Assessing Significance

As we discussed in statistical distributions of brain maps, it is common practice to start with an unthresholded brain map, and determine which of the values are “statistically significant.” That’s a pretty loaded term - let’s talk about what that means first.

Statistical Significance

The Null Hypothesis

Let’s talk a little bit about null hypotheses. The workflow of the researcher is to use statistics to be convinced of observing some difference between groups, or some very high value, with a very low probability that the observation is due to chance. For example, when we look at a standard normal distribution of values, we interpret the area under the curve as probability. If we observe a value at Z=0, we could calculate a little slice of the area and find that observing the mean is pretty darn likely. The choice of the “null distribution” varies depending on the analysis, but broadly a null distribution must be carefully chosen so it represents what we would see given random chance. If we set up an appropriate null distribution, and compare some sample mean to it, a value near the null distribution’s mean would be pretty strong evidence that there is actually no difference. In this case, we would fail to reject the null hypothesis. If our sample mean was out in tinbuck two, relative to the null distribution (perhaps 4 standard deviations away), that would be strong evidence that there is an actual difference, and we reject the null hypothesis. Whatever our “opposite” of the null hypothesis is, we call that the “alternative” hypothesis.

The P-Value

If you remember from introductory statistics class when you learned about the standard normal distribution, we can find 68% of values within +/- one standard deviation of the mean (Z scores between -1 and +1), 95% of values between -2 and +2 standard deviations, and 99.7% of values between -3 and +3 standard deviations.
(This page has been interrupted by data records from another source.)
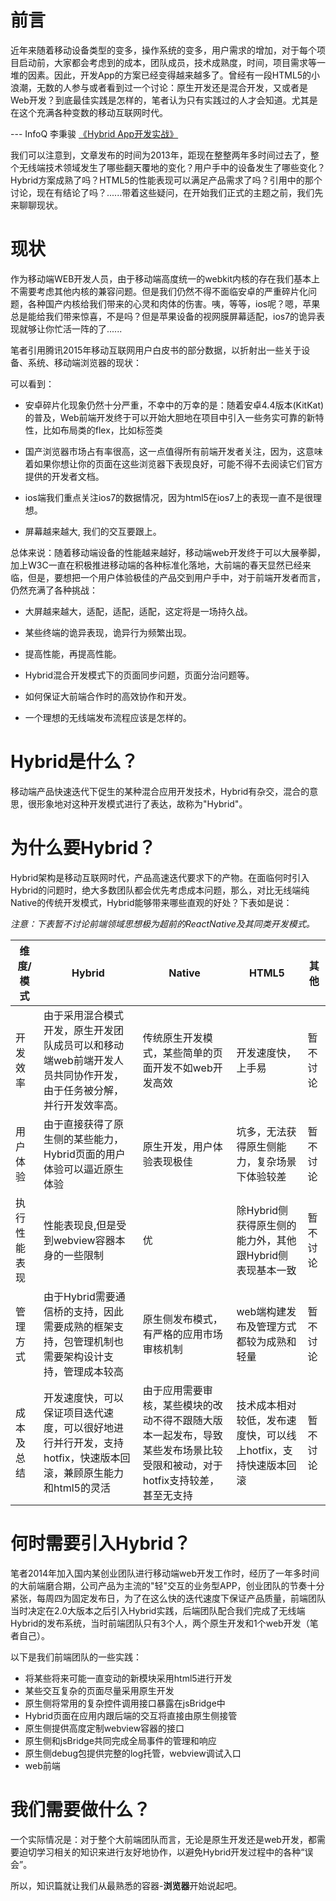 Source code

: 前言
=======

近年来随着移动设备类型的变多，操作系统的变多，用户需求的增加，对于每个项目启动前，大家都会考虑到的成本，团队成员，技术成熟度，时间，项目需求等一堆的因素。因此，开发App的方案已经变得越来越多了。曾经有一段HTML5的小浪潮，无数的人参与或者看到过一个讨论：原生开发还是混合开发，又或者是Web开发？到底最佳实践是怎样的，笔者认为只有实践过的人才会知道。尤其是在这个充满各种变数的移动互联网时代。

--- InfoQ 李秉骏 [《Hybrid App开发实战》](http://www.infoq.com/cn/articles/hybrid-app-development-combat)

我们可以注意到，文章发布的时间为2013年，距现在整整两年多时间过去了，整个无线端技术领域发生了哪些翻天覆地的变化？用户手中的设备发生了哪些变化？Hybrid方案成熟了吗？HTML5的性能表现可以满足产品需求了吗？引用中的那个讨论，现在有结论了吗？......带着这些疑问，在开始我们正式的主题之前，我们先来聊聊现状。

现状
=======

作为移动端WEB开发人员，由于移动端高度统一的webkit内核的存在我们基本上不需要考虑其他内核的兼容问题。但是我们仍然不得不面临安卓的严重碎片化问题，各种国产内核给我们带来的心灵和肉体的伤害。咦，等等，ios呢？嗯，苹果总是能给我们带来惊喜，不是吗？但是苹果设备的视网膜屏幕适配，ios7的诡异表现就够让你忙活一阵的了......

笔者引用腾讯2015年移动互联网用户白皮书的部分数据，以折射出一些关于设备、系统、移动端浏览器的现状：



可以看到：

* 安卓碎片化现象仍然十分严重，不幸中的万幸的是：随着安卓4.4版本(KitKat)的普及，Web前端开发终于可以开始大胆地在项目中引入一些务实可靠的新特性，比如布局类的flex，比如标签类<datalist>(>4.4.3)的等，因为在KitKat版本之后，系统webkit的webview实现已经被替换为基于Chromium的webview实现。

* 国产浏览器市场占有率很高，这一点值得所有前端开发者关注，因为，这意味着如果你想让你的页面在这些浏览器下表现良好，可能不得不去阅读它们官方提供的开发者文档。

* ios端我们重点关注ios7的数据情况，因为html5在ios7上的表现一直不是很理想。

* 屏幕越来越大, 我们的交互要跟上。

总体来说：随着移动端设备的性能越来越好，移动端web开发终于可以大展拳脚，加上W3C一直在积极推进移动端的各种标准化落地，大前端的春天显然已经来临，但是，要想把一个用户体验极佳的产品交到用户手中，对于前端开发者而言，仍然充满了各种挑战：

* 大屏越来越大，适配，适配，适配，这定将是一场持久战。

* 某些终端的诡异表现，诡异行为频繁出现。

* 提高性能，再提高性能。

* Hybrid混合开发模式下的页面同步问题，页面分治问题等。

* 如何保证大前端合作时的高效协作和开发。

* 一个理想的无线端发布流程应该是怎样的。


Hybrid是什么？
=======

移动端产品快速迭代下促生的某种混合应用开发技术，Hybrid有杂交，混合的意思，很形象地对这种开发模式进行了表达，故称为"Hybrid"。

为什么要Hybrid？
=======

Hybrid架构是移动互联网时代，产品高速迭代要求下的产物。在面临何时引入Hybrid的问题时，绝大多数团队都会优先考虑成本问题，那么，对比无线端纯Native的传统开发模式，Hybrid能够带来哪些直观的好处？下表如是说：

*注意：下表暂不讨论前端领域思想极为超前的ReactNative及其同类开发模式。*


| 维度/模式 | Hybrid | Native | HTML5 | 其他 |
| -- | -- | -- | -- | -- |
| 开发效率 | 由于采用混合模式开发，原生开发团队成员可以和移动端web前端开发人员共同协作开发，由于任务被分解，并行开发效率高。 | 传统原生开发模式，某些简单的页面开发不如web开发高效 | 开发速度快，上手易 | 暂不讨论 |
| 用户体验 | 由于直接获得了原生侧的某些能力，Hybrid页面的用户体验可以逼近原生体验 | 原生开发，用户体验表现极佳 | 坑多，无法获得原生侧能力，复杂场景下体验较差 | 暂不讨论 |
| 执行性能表现 | 性能表现良,但是受到webview容器本身的一些限制 | 优 | 除Hybrid侧获得原生侧的能力外，其他跟Hybrid侧表现基本一致 | 暂不讨论 | 
| 管理方式 | 由于Hybrid需要通信桥的支持，因此需要成熟的框架支持，包管理机制也需要架构设计支持，管理成本较高 | 原生侧发布模式，有严格的应用市场审核机制 | web端构建发布及管理方式都较为成熟和轻量 | 暂不讨论 |
| 成本及总结 | 开发速度快，可以保证项目迭代速度，可以很好地进行并行开发，支持hotfix，快速版本回滚，兼顾原生能力和html5的灵活 | 由于应用需要审核，某些模块的改动不得不跟随大版本一起发布，导致某些发布场景比较受限和被动，对于hotfix支持较差，甚至无支持 | 技术成本相对较低，发布速度快，可以线上hotfix，支持快速版本回滚 | 暂不讨论 |

何时需要引入Hybrid？
=======

笔者2014年加入国内某创业团队进行移动端web开发工作时，经历了一年多时间的大前端磨合期，公司产品为主流的"轻"交互的业务型APP，创业团队的节奏十分紧张，每周四为固定发布日，为了在这么快的迭代速度下保证产品质量，前端团队当时决定在2.0大版本之后引入Hybrid实践，后端团队配合我们完成了无线端Hybrid的发布系统，当时前端团队只有3个人，两个原生开发和1个web开发（笔者自己）。

以下是我们前端团队的一些实践：

  * 将某些将来可能一直变动的新模块采用html5进行开发
  * 某些交互复杂的页面尽量采用原生开发
  * 原生侧将常用的复杂控件调用接口暴露在jsBridge中
  * Hybrid页面在应用内跟后端的交互将直接由原生侧接管
  * 原生侧提供高度定制webview容器的接口
  * 原生侧和jsBridge共同完成全局事件的管理和响应
  * 原生侧debug包提供完整的log托管，webview调试入口
  * web前端

我们需要做什么？
=======

一个实际情况是：对于整个大前端团队而言，无论是原生开发还是web开发，都需要迫切学习相关的知识来进行友好地协作，以避免Hybrid开发过程中的各种“误会”。


所以，知识篇就让我们从最熟悉的容器-**浏览器**开始说起吧。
A p-value represents how willing you are to risk your result being a false positive, or rejecting the null hypotheses (for example, saying there IS a significant different between groups) when there is not. It is the lowest alpha level that we could use for our test and still reject the null hypothesis given our sample. You also have to think about if you want a one or two-tailed test. A one tailed test means that we hypothesize that our sample is greater than the mean, and a two-tailed test means it could go either way.

A motivating example

calculating p-values from a Z-score map If we have a single Z Score Map it’s usually because we have tested some hypothesis at every single voxel, and converted to a Z score so we can 1) standardize to compare to other maps, and 2) find significant results! How do we do that?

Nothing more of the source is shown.